Collected data
========================================
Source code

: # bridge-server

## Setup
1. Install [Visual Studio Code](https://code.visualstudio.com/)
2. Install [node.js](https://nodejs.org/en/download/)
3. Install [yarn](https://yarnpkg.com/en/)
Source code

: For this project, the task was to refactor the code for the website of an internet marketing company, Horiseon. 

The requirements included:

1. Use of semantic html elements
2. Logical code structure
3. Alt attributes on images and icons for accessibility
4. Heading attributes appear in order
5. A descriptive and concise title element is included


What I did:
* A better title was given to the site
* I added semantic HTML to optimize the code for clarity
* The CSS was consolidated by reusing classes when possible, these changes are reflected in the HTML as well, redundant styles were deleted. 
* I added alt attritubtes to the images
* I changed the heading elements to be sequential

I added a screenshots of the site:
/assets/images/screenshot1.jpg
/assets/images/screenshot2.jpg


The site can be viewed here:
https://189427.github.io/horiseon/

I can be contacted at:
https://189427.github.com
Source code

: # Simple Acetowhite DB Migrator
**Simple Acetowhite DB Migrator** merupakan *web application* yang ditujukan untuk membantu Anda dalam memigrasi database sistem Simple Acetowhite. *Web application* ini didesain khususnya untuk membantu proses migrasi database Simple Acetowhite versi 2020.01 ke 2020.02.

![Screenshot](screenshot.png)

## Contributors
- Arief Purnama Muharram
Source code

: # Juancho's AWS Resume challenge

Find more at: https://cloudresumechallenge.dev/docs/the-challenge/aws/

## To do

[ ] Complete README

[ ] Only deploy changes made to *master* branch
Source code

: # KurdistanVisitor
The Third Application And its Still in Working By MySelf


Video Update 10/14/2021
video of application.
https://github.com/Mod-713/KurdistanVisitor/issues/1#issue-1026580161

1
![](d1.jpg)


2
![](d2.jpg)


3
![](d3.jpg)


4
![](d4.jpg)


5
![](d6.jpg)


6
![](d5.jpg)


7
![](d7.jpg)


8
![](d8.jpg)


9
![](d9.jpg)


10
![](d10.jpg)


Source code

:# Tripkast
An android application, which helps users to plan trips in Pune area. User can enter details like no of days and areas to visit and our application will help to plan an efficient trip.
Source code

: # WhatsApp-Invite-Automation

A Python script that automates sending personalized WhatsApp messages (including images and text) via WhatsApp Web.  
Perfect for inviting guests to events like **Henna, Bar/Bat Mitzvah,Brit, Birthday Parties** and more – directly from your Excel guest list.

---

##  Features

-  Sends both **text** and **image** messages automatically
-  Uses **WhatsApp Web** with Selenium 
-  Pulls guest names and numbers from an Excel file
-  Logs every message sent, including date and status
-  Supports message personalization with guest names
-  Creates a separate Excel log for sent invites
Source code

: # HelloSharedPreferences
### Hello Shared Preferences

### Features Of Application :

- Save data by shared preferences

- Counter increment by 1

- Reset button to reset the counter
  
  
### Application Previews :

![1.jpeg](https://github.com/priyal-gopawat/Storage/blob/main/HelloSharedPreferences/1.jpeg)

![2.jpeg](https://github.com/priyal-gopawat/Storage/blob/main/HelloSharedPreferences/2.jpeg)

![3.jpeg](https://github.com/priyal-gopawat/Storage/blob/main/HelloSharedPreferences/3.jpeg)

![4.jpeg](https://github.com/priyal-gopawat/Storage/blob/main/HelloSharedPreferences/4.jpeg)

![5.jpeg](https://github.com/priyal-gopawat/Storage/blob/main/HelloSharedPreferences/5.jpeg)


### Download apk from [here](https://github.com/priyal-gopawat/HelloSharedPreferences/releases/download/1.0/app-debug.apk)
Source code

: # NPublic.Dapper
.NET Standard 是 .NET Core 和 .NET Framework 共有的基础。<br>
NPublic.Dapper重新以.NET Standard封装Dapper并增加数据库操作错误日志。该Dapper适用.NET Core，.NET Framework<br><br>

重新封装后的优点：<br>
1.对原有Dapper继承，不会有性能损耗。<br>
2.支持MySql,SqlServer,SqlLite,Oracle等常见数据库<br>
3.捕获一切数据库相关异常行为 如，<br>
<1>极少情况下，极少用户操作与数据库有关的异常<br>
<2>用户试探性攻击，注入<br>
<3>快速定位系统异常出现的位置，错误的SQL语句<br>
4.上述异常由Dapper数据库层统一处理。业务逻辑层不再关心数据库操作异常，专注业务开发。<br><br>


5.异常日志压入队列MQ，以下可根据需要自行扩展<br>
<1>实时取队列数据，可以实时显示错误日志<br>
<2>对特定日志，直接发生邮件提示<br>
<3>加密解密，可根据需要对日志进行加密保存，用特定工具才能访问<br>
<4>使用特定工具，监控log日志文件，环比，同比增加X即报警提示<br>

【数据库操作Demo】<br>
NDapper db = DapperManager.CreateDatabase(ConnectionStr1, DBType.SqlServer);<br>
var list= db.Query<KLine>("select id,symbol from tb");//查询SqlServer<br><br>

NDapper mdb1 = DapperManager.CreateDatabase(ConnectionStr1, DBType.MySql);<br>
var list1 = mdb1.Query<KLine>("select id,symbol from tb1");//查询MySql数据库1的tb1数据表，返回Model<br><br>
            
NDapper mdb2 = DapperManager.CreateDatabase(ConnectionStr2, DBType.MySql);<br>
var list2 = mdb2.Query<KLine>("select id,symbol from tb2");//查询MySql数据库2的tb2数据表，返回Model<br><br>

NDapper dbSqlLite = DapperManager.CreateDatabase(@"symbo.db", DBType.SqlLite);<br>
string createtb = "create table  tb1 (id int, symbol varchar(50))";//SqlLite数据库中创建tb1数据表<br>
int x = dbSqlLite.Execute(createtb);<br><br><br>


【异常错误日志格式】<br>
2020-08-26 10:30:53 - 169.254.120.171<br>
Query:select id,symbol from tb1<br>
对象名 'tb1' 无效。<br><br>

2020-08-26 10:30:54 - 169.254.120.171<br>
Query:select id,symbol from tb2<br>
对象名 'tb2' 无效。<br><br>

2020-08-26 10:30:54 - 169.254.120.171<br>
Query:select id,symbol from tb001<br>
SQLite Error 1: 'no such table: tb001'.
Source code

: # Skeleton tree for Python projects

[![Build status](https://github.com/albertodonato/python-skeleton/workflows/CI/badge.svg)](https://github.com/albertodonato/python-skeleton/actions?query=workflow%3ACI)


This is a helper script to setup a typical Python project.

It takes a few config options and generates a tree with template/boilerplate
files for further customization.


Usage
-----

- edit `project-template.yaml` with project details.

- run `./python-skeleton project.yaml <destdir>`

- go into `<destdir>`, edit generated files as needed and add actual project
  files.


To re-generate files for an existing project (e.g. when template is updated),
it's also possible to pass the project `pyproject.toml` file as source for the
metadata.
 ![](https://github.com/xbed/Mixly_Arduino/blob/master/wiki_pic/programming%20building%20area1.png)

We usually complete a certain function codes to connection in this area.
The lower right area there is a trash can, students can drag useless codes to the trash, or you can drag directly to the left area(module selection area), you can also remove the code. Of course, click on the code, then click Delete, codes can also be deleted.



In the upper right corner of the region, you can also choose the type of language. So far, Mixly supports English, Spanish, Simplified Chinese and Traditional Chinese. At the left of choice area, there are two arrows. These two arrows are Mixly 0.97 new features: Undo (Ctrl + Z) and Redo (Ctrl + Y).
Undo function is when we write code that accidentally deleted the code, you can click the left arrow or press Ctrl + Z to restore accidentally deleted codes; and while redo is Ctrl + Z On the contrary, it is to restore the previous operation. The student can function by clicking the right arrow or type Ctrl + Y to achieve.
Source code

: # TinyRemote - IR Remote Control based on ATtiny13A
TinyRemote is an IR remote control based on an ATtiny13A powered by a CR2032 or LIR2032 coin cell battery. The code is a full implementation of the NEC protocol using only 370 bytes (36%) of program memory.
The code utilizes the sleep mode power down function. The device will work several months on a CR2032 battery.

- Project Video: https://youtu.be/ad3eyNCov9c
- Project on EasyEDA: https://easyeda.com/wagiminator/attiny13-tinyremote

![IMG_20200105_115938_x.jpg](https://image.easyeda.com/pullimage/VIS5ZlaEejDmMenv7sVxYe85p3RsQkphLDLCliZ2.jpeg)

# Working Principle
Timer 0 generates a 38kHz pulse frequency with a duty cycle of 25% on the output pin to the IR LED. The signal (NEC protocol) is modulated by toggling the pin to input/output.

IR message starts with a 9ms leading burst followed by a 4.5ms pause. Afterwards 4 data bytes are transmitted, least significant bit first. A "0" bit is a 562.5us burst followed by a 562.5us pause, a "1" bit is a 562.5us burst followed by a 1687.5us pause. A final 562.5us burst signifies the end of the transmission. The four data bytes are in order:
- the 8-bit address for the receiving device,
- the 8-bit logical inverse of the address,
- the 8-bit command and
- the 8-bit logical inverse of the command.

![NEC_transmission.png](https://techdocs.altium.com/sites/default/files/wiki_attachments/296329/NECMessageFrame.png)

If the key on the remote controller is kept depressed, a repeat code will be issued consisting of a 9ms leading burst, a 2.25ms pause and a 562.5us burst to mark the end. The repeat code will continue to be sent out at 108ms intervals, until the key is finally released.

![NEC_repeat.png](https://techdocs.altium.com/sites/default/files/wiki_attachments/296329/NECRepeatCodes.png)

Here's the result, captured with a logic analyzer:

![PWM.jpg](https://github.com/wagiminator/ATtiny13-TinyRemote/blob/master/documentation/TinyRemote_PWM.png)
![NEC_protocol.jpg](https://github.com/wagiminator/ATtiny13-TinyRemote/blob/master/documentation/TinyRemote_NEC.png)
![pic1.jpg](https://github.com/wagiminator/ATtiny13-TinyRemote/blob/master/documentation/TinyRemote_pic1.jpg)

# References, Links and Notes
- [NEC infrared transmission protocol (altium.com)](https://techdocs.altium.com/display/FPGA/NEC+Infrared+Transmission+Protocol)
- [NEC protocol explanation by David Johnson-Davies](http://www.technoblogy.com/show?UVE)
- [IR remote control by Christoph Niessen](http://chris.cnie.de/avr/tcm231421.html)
========================================
# [Exercise directions]
Could you reproduce, exactly, every line above from the line with "- Counter increment by 1" to the line with "对象名 'tb2' 无效。<br><br>", and no other line? Both ends count.

# [Answer to this problem]
- Counter increment by 1

- Reset button to reset the counter
  
  
### Application Previews :

![1.jpeg](https://github.com/priyal-gopawat/Storage/blob/main/HelloSharedPreferences/1.jpeg)

![2.jpeg](https://github.com/priyal-gopawat/Storage/blob/main/HelloSharedPreferences/2.jpeg)

![3.jpeg](https://github.com/priyal-gopawat/Storage/blob/main/HelloSharedPreferences/3.jpeg)

![4.jpeg](https://github.com/priyal-gopawat/Storage/blob/main/HelloSharedPreferences/4.jpeg)

![5.jpeg](https://github.com/priyal-gopawat/Storage/blob/main/HelloSharedPreferences/5.jpeg)


### Download apk from [here](https://github.com/priyal-gopawat/HelloSharedPreferences/releases/download/1.0/app-debug.apk)
Source code

: # NPublic.Dapper
.NET Standard 是 .NET Core 和 .NET Framework 共有的基础。<br>
NPublic.Dapper重新以.NET Standard封装Dapper并增加数据库操作错误日志。该Dapper适用.NET Core，.NET Framework<br><br>

重新封装后的优点：<br>
1.对原有Dapper继承，不会有性能损耗。<br>
2.支持MySql,SqlServer,SqlLite,Oracle等常见数据库<br>
3.捕获一切数据库相关异常行为 如，<br>
<1>极少情况下，极少用户操作与数据库有关的异常<br>
<2>用户试探性攻击，注入<br>
<3>快速定位系统异常出现的位置，错误的SQL语句<br>
4.上述异常由Dapper数据库层统一处理。业务逻辑层不再关心数据库操作异常，专注业务开发。<br><br>


5.异常日志压入队列MQ，以下可根据需要自行扩展<br>
<1>实时取队列数据，可以实时显示错误日志<br>
<2>对特定日志，直接发生邮件提示<br>
<3>加密解密，可根据需要对日志进行加密保存，用特定工具才能访问<br>
<4>使用特定工具，监控log日志文件，环比，同比增加X即报警提示<br>

【数据库操作Demo】<br>
NDapper db = DapperManager.CreateDatabase(ConnectionStr1, DBType.SqlServer);<br>
var list= db.Query<KLine>("select id,symbol from tb");//查询SqlServer<br><br>

NDapper mdb1 = DapperManager.CreateDatabase(ConnectionStr1, DBType.MySql);<br>
var list1 = mdb1.Query<KLine>("select id,symbol from tb1");//查询MySql数据库1的tb1数据表，返回Model<br><br>
            
NDapper mdb2 = DapperManager.CreateDatabase(ConnectionStr2, DBType.MySql);<br>
var list2 = mdb2.Query<KLine>("select id,symbol from tb2");//查询MySql数据库2的tb2数据表，返回Model<br><br>

NDapper dbSqlLite = DapperManager.CreateDatabase(@"symbo.db", DBType.SqlLite);<br>
string createtb = "create table  tb1 (id int, symbol varchar(50))";//SqlLite数据库中创建tb1数据表<br>
int x = dbSqlLite.Execute(createtb);<br><br><br>


【异常错误日志格式】<br>
2020-08-26 10:30:53 - 169.254.120.171<br>
Query:select id,symbol from tb1<br>
对象名 'tb1' 无效。<br><br>

2020-08-26 10:30:54 - 169.254.120.171<br>
Query:select id,symbol from tb2<br>
对象名 'tb2' 无效。<br><br>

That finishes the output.